TASK TO COMPLETE:
Please copy out every line in the records below that includes the word "containers".
Start of DATA EXCERPTS
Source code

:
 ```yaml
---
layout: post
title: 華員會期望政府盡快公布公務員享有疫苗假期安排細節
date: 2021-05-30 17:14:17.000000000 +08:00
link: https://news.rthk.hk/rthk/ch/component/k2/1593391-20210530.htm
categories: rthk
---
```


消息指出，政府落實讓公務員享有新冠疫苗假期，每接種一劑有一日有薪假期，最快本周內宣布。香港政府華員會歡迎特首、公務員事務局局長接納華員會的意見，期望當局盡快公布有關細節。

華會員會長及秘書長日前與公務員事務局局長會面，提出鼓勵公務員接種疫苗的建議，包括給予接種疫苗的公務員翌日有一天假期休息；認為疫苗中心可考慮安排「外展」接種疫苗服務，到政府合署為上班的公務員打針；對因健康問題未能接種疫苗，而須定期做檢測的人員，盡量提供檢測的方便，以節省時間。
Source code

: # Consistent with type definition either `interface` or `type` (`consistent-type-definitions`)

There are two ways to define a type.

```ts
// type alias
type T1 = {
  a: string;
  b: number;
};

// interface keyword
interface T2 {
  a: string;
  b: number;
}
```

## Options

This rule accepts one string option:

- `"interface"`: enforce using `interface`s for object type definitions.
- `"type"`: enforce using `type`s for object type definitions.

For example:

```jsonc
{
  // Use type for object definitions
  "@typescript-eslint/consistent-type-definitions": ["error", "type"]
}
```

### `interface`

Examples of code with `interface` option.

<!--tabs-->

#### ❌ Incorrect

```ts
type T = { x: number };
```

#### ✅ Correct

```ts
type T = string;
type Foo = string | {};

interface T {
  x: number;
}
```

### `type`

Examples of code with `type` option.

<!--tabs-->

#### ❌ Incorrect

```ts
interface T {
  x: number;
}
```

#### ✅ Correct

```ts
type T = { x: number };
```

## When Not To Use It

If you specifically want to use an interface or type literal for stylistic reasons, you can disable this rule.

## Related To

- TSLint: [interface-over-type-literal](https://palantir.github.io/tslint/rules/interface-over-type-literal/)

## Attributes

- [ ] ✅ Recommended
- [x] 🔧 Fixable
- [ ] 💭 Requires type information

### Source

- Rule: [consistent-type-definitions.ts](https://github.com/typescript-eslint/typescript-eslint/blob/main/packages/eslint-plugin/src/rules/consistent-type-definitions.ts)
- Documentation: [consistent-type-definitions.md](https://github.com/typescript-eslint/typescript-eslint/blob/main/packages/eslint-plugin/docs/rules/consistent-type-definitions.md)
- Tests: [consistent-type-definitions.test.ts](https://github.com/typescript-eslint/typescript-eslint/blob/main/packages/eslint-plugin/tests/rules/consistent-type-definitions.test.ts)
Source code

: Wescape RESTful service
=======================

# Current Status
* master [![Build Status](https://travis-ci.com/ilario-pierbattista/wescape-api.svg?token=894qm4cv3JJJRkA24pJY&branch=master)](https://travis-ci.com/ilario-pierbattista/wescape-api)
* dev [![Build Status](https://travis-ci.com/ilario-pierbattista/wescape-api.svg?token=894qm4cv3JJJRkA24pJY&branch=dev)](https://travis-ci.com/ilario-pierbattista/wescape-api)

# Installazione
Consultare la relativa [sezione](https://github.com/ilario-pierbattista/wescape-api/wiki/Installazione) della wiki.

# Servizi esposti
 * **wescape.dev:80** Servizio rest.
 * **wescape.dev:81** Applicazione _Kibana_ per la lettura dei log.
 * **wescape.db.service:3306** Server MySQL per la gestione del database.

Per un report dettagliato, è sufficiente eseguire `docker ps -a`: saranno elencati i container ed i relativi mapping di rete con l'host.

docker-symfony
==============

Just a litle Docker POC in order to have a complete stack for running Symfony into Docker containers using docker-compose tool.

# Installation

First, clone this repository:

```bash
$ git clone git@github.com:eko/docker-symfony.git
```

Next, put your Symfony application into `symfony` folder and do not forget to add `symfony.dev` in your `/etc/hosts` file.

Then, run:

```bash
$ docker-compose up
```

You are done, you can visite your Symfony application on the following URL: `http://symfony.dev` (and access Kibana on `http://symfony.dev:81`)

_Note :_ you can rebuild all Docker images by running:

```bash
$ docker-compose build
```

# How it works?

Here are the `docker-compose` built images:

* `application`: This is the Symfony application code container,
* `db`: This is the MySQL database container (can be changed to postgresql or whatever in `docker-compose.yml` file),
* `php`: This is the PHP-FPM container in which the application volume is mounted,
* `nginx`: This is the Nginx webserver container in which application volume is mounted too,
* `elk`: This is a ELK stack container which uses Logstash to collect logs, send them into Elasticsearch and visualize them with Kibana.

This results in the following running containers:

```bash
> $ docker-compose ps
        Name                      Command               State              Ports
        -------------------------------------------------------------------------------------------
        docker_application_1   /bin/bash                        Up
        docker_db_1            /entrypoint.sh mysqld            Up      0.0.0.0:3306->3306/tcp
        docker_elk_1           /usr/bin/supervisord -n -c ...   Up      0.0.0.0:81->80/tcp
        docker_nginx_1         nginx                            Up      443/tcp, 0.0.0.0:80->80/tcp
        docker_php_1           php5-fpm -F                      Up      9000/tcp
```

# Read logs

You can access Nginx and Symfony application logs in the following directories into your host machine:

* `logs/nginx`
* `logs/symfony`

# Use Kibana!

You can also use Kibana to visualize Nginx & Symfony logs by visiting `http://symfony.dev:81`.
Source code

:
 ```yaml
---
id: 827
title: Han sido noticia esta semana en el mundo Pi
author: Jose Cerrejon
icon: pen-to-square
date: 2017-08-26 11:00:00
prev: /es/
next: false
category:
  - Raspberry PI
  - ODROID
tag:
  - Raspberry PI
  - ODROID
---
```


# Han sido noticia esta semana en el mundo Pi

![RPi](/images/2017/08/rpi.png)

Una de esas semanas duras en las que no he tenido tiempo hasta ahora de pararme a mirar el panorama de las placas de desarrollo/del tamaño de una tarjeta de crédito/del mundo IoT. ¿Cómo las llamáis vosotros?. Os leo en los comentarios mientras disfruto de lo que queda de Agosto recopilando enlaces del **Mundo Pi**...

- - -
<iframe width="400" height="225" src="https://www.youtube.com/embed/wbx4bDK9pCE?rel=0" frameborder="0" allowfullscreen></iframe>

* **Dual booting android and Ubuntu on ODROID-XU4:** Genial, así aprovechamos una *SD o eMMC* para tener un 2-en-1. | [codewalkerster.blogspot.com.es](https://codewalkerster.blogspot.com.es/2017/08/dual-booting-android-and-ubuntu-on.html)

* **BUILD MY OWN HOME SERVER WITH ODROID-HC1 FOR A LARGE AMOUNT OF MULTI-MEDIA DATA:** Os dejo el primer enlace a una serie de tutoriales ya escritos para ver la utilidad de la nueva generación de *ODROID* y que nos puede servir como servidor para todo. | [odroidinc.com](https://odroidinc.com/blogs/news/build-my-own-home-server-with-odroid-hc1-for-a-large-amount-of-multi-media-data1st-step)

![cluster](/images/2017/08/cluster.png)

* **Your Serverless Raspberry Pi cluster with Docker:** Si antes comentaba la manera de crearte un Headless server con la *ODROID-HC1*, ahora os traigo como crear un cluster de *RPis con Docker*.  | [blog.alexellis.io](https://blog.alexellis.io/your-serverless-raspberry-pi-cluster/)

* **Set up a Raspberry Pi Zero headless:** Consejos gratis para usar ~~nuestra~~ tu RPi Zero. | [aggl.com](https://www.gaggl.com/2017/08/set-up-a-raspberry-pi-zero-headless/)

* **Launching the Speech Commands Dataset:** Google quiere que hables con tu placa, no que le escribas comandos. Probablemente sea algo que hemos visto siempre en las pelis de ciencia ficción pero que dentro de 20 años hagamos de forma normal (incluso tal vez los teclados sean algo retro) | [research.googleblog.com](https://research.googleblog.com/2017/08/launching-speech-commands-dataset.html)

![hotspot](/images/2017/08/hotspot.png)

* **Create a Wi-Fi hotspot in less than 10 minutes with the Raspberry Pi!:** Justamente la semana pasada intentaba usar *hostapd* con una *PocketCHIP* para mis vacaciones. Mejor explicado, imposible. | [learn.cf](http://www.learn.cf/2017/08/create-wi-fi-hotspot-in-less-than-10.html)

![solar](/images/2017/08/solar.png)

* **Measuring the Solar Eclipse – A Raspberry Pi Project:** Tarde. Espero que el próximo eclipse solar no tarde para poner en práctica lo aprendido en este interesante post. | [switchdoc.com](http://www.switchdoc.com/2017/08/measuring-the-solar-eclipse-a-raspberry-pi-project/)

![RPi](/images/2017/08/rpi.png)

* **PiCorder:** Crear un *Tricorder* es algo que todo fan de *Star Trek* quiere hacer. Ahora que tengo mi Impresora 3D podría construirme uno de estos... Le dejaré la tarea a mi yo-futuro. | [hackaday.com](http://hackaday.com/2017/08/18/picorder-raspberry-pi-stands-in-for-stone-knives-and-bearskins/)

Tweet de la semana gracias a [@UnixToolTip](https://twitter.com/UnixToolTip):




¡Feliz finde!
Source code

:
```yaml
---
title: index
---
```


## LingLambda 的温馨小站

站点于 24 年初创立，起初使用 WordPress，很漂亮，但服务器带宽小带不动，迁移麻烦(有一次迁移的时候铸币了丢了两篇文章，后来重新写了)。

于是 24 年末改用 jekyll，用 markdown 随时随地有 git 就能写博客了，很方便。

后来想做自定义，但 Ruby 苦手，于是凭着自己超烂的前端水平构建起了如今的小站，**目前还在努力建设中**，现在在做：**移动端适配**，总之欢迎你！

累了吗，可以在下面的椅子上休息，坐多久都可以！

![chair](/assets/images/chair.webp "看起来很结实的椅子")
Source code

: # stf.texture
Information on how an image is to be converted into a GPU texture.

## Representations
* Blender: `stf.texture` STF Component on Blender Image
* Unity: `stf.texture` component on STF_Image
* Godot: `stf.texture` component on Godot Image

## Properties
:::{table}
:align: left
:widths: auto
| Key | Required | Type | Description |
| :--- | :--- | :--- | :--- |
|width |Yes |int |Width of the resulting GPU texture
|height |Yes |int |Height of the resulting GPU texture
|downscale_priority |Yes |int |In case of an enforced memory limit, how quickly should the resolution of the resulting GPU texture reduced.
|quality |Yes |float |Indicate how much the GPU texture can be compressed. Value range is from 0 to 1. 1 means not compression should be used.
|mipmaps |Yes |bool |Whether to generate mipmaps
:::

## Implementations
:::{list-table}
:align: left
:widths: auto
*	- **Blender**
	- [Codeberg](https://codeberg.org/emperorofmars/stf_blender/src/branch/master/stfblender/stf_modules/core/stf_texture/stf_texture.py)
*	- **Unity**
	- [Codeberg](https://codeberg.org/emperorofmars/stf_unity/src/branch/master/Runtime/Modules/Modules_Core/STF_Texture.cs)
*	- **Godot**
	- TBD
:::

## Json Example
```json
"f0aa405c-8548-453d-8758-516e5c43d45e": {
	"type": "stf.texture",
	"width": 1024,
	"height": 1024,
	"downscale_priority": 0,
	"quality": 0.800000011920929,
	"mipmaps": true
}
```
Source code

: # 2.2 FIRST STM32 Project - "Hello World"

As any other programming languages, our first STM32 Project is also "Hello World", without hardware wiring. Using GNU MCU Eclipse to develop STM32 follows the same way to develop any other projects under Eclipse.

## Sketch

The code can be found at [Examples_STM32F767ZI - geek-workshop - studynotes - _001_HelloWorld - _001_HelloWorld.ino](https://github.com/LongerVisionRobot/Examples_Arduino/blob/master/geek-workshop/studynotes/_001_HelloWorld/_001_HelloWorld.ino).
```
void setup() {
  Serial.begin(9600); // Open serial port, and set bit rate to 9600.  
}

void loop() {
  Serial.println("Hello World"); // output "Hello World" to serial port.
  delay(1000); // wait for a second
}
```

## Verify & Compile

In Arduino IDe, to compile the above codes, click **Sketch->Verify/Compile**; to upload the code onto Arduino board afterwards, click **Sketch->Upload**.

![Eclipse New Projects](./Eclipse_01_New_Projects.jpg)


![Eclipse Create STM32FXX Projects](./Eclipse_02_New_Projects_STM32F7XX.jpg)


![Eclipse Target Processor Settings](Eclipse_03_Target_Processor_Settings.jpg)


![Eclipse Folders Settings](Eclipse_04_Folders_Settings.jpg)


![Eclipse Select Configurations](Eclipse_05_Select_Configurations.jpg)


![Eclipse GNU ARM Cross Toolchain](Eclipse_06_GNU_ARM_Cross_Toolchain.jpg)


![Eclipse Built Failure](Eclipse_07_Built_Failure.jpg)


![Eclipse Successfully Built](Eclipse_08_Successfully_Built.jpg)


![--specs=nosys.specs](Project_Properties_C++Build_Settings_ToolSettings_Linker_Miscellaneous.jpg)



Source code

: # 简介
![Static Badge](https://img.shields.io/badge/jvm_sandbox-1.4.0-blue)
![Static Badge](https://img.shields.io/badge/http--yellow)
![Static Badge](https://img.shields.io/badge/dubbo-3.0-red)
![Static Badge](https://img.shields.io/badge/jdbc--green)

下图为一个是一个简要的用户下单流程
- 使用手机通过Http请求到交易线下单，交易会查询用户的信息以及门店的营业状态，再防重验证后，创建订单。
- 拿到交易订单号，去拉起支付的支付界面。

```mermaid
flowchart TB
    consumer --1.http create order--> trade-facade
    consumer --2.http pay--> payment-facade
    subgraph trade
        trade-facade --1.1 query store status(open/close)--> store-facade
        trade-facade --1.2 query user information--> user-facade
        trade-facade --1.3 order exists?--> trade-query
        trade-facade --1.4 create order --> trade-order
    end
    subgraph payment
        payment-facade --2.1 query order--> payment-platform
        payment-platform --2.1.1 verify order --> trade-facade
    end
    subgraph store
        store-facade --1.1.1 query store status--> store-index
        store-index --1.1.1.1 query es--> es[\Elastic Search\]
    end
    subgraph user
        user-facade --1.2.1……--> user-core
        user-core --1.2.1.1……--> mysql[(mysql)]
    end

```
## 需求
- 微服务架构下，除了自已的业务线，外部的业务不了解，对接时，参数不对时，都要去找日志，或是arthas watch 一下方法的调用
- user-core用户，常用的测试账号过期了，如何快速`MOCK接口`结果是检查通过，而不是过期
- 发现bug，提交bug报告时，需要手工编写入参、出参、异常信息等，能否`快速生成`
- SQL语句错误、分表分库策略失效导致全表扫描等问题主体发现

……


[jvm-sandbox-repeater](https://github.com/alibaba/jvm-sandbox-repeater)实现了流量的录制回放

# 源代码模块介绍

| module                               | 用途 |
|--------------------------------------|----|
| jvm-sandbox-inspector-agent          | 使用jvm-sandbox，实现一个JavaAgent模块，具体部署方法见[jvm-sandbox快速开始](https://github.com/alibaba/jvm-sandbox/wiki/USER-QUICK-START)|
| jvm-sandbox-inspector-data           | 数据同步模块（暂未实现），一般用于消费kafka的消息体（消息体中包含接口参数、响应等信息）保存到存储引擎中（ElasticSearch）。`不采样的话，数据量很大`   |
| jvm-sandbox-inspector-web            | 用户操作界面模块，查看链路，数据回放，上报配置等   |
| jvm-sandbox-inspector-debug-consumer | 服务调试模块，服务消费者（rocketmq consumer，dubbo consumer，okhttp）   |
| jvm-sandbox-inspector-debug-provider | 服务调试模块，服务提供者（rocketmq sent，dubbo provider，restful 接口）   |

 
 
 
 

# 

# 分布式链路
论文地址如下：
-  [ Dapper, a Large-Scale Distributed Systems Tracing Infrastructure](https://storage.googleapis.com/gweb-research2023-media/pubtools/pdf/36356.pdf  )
End of DATA EXCERPTS
OUTPUT OF THE EXERCISE:
Just a litle Docker POC in order to have a complete stack for running Symfony into Docker containers using docker-compose tool.
This results in the following running containers:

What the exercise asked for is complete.